I was planning to design ETL flow for Hadoop. While doin that I feel the need of an efficient line by line csv processor.
Plese check below for details:
1. Source is plain ASCII files(csv with row & columns). It is comma seperated and some of the columns are double quoted(")
2. Files are being pushed to a local directory of a machine where NiFi installed
3. We want to manipulate some of the columns(like masking) before we load data in HDFS. Bunisedd requirement is anything loading in Hadoop should be masked.
4. There will be 5-6 TB data per day and each files size will be 1-2GB in size
With the above requirements in mind we have designed below flow on NiFi:
ExecuteProcess(touch and mv to input dir) > ListFile (1 thread) > FetchFile (1 thread) > CSVProcessor(4 threads) > PutHDFS (1 thread)
- "CSVProcessor" is a custom processor. It uses opencsv to parse csv and identify columns.
- I have added some business logic in "CSVProcessor", like masking specific columns
- used 4 threads for "CSVProcessor" and 1 for other because I found it is the slowest component.
1. With the flow above, I was able to load 110GB files in 90 minutes.
2. CSVProcessor with single thread can process 1GB files in about 4 minutes. Which is really slow. Need some improvement here.
In order to check slowness with CSVProcessor we followed below steps:
1. Initially we tried above flow with below default heap size (in file conf/bootstrap.conf)
With this configuration we check below:
- "jstat -gcutil <PID of NiFI found from jps> 1000"
- "iostat xmh 1"
[check attached iostat.txt & jstat.txt]
We have found garbage collection process is slower due to undersized java heap. CPU & I/O have no issues.
2. Then we heap size as below:
And check output of jstat & iostat again.This time no problem found on heap size, I/O or CPU. [check attached iostat2.txt & jstat2.txt]
However, still this processor (CSVProcessor) is slow as usual. Almost no improvement on slowness.
For details on it please go through Nifi users mail list mail: http://apache-nifi.1125220.n5.nabble.com/Data-Ingestion-forLarge-Source-Files-and-Masking-td2535.html
- Please find the attached NiFi flow template [CSVProcessor_to_HDFS.xml]
- Please find my CSVProcessor code from github https://github.com/obaidcuet/apache-nifi/tree/master/csvprocessor
- Please find the sample csv file [it is not the actual file, I manually regenerated this by copying same line]

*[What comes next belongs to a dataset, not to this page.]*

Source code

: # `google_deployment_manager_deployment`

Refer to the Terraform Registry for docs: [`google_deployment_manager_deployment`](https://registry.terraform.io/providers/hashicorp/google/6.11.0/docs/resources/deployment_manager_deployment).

Proposing for a faster csv processor with below requirements:
a. It can read any ASCII/UTF-8 csv files and identify columns
b. It should be typically able to parse process at least 2GB in a minute
c. There should be pluggable functionality. Example I want to mask some specific column in position [0,5 & 7] with my already built jar makser.jar.
d. You are wellcome to reuse/modify my code [github link above]
e. In order to make it faster we may use some in memory batch processing. Example: we load each file in some in memory storage and batch update on specific columns to meet he business requirements.